Первая мировая война, отмена черты оседлости, революция и Гражданская война примерно вдвое снизили темпы роста населения и изменили соотношение между национальностями – по данным переписи 1926 года евреев уже одна треть – 2,6 тыс. чел. из 7,6 тыс. О том, сколько их было среди 9,6 тыс. климовчан, живших в городе к началу Второй мировой войны, данных нет. Скорее всего, это число 2,6 тыс. человек не увеличилось – из большинства райцентров Белоруссии в предвоенные годы продолжался отток еврейского населения, в основном молодежи, в крупные города.

Занимались евреи в послереволюционное время, как и испокон века, всеми возможными ремеслами: были среди них мясники и сапожники, портные и извозчики, торговцы и кожевники. Кузнецы же были почти исключительно евреи; когда русские спрашивали их, откуда они такие здоровые, им отвечали: «Оттого, что едим кашерное». Работали евреи также на двух городских заводах – спиртовом и силикатном. Появилась возможность заняться и сельским хозяйством: на окраине города находился поселок Михалин, состоявший из двух частей – спиртзавода и сельскохозяйственной артели «Энергия». Эту артель образовали 50 еврейских семей, которым вскоре после окончания Гражданской войны по их просьбе было передано бывшее имение помещика Щацкого. Жили очень хорошо, много работали, лентяев исключали, попасть в артель было непросто. На собраниях сами решали все вопросы, сверху никто не давил. Успехи в сельском хозяйстве, прежде незнакомом, объяснялись, по словам одного из свидетелей, тем, что у многих евреев из артели были знакомые мужики из окрестных деревень, с которыми советовались. В 1933 году после коллективизации к артели хотели присоединить русские семьи и преобразовать ее в колхоз «Карл Маркс», но эта попытка оказалась не удачной: русские вскоре отделились и образовали колхоз под этим же названием.

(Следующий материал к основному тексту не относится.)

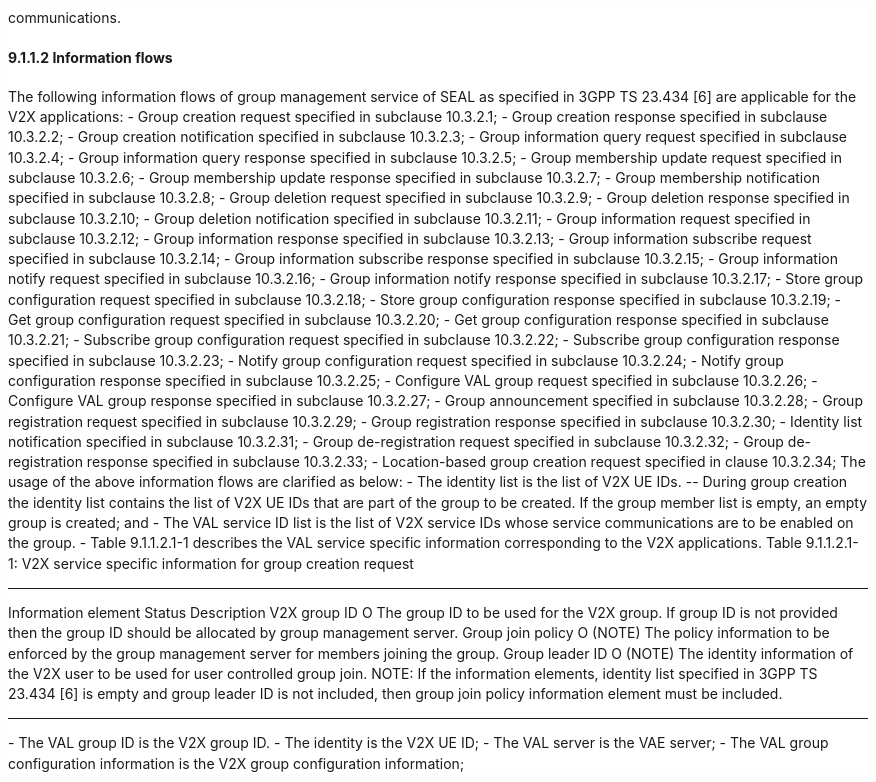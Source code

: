 communications.
#### 9.1.1.2 Information flows
The following information flows of group management service of SEAL as
specified in 3GPP TS 23.434 [6] are applicable for the V2X applications:
\- Group creation request specified in subclause 10.3.2.1;
\- Group creation response specified in subclause 10.3.2.2;
\- Group creation notification specified in subclause 10.3.2.3;
\- Group information query request specified in subclause 10.3.2.4;
\- Group information query response specified in subclause 10.3.2.5;
\- Group membership update request specified in subclause 10.3.2.6;
\- Group membership update response specified in subclause 10.3.2.7;
\- Group membership notification specified in subclause 10.3.2.8;
\- Group deletion request specified in subclause 10.3.2.9;
\- Group deletion response specified in subclause 10.3.2.10;
\- Group deletion notification specified in subclause 10.3.2.11;
\- Group information request specified in subclause 10.3.2.12;
\- Group information response specified in subclause 10.3.2.13;
\- Group information subscribe request specified in subclause 10.3.2.14;
\- Group information subscribe response specified in subclause 10.3.2.15;
\- Group information notify request specified in subclause 10.3.2.16;
\- Group information notify response specified in subclause 10.3.2.17;
\- Store group configuration request specified in subclause 10.3.2.18;
\- Store group configuration response specified in subclause 10.3.2.19;
\- Get group configuration request specified in subclause 10.3.2.20;
\- Get group configuration response specified in subclause 10.3.2.21;
\- Subscribe group configuration request specified in subclause 10.3.2.22;
\- Subscribe group configuration response specified in subclause 10.3.2.23;
\- Notify group configuration request specified in subclause 10.3.2.24;
\- Notify group configuration response specified in subclause 10.3.2.25;
\- Configure VAL group request specified in subclause 10.3.2.26;
\- Configure VAL group response specified in subclause 10.3.2.27;
\- Group announcement specified in subclause 10.3.2.28;
\- Group registration request specified in subclause 10.3.2.29;
\- Group registration response specified in subclause 10.3.2.30;
\- Identity list notification specified in subclause 10.3.2.31;
\- Group de-registration request specified in subclause 10.3.2.32;
\- Group de-registration response specified in subclause 10.3.2.33;
\- Location-based group creation request specified in clause 10.3.2.34;
The usage of the above information flows are clarified as below:
\- The identity list is the list of V2X UE IDs.
\-- During group creation the identity list contains the list of V2X UE IDs
that are part of the group to be created. If the group member list is empty,
an empty group is created; and
\- The VAL service ID list is the list of V2X service IDs whose service
communications are to be enabled on the group.
\- Table 9.1.1.2.1-1 describes the VAL service specific information
corresponding to the V2X applications.
Table 9.1.1.2.1-1: V2X service specific information for group creation request
* * *
Information element Status Description V2X group ID O The group ID to be used
for the V2X group. If group ID is not provided then the group ID should be
allocated by group management server. Group join policy O (NOTE) The policy
information to be enforced by the group management server for members joining
the group. Group leader ID O (NOTE) The identity information of the V2X user
to be used for user controlled group join. NOTE: If the information elements,
identity list specified in 3GPP TS 23.434 [6] is empty and group leader ID is
not included, then group join policy information element must be included.
* * *
\- The VAL group ID is the V2X group ID.
\- The identity is the V2X UE ID;
\- The VAL server is the VAE server;
\- The VAL group configuration information is the V2X group configuration
information;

Светское образование в Климовичах получали в одной из двух семилеток, в десятилетке или в еврейской школе, куда отдавали своих детей очень неохотно даже ортодоксальные родители. Дело в том, что, во-первых, там была сильнее антирелигиозная, точнее антииудейская, пропаганда, а во-вторых, знаний, полученных в этой школе, особенно по русскому языку, было недостаточно, чтобы потом поступить в высшие учебные заведения. В 1933 году приезжали набирать в Могилевский еврейский сельскохозяйственный техникум, выпускников которого направляли в Биробиджан. На тех, кто идти не хотел, пытались воздействовать по комсомольской линии – угрожали исключением, у Бомы Миндлина даже отобрали на время комсомольский билет.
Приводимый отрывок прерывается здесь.